Disappearances happen across the world, yet when thinking of disappearances most people would conjure the disappearances that occurred during the Dirty War in Argentina between 1976 and 1983. During those years 30,000 activists and members of labour unions were abducted and never seen again (Park 2014: 1). Many babies born in prison were taken away to be illegally adopted by members of the political elite (Park 2014: 11). Most associations working to retrieve information on the disappeared in Argentina are family-based, such as the Mothers of the Plaza de Mayo and the Grandmothers of the Plaza de Mayo. Both organisations received wide attention from academics interested in transitional justice and truth commissions in Latin America (see, for instance, Arditti 1999).

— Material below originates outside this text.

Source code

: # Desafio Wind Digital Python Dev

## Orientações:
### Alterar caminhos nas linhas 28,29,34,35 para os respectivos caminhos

In fact, one could say that the field of studies on Argentina’s Dirty War and the transitional justice period following it has saturated. Yet, Rebekah Park’s The Reappeared: Argentine Former Political Prisoners makes a very welcome contribution to this field by revealing the ultimate limits of how human rights can protect former political prisoners and victims. Park conducted extensive ethnographic fieldwork and oral-history archive interviews among groups of former political prisoners who were imprisoned during the military dictatorship between 1976 and 1983. These prisoners were released and established several organisations to represent their needs and memories. Park especially focuses on the work and members of the AEPPC (Association of Former Political Prisoners in Córdoba) and at tours around concentration camps now opened to the public as memorial sites.
The Reappeared turns our beliefs of victimhood upside down. Who qualifies as a victim in transitional justice mechanisms? Park argues that victims are unequal and legal rights can only do so much to protect them.
Owing to the wider visibility of family organisations, the literature on disappearances has often focused on how transitional justice (traditionally, criminal prosecution and truth seeking through official truth commissions) and legal rights can provide remedies and “truth” for the family members who stay behind (Robins 2012). In contrast, Park reveals that not every victim earns human rights protection: human rights organisations have a strong say in obscuring who can be defined a victim and who cannot.
This inequality began at the start of the transitional justice mechanisms in the 1980s. President Raúl Alfonsín started the transitional justice process in 1983 with the establishment of the CONADEP truth commission (Comisión Nacional sobre la Desaparición de Personas) to collect victim’s stories and publish a report on the military dictatorship. During CONADEP’s hearings of victims, former political prisoners who survived the camps only played a marginal role as witnesses (Park 2014). While we would expect that those political prisoners who were lucky enough to survive the concentration camps and reappear into Argentinian society would be seen as victims who could provide valuable stories, they faced a cold welcome. The former prisoners were not seen as victims, but were suspected of being potential criminals who had struck a deal in prison so they would be released; probably at the expense of other prisoners who did not survive (p.23). Consequently, most of the former prisoners lost their status as victims.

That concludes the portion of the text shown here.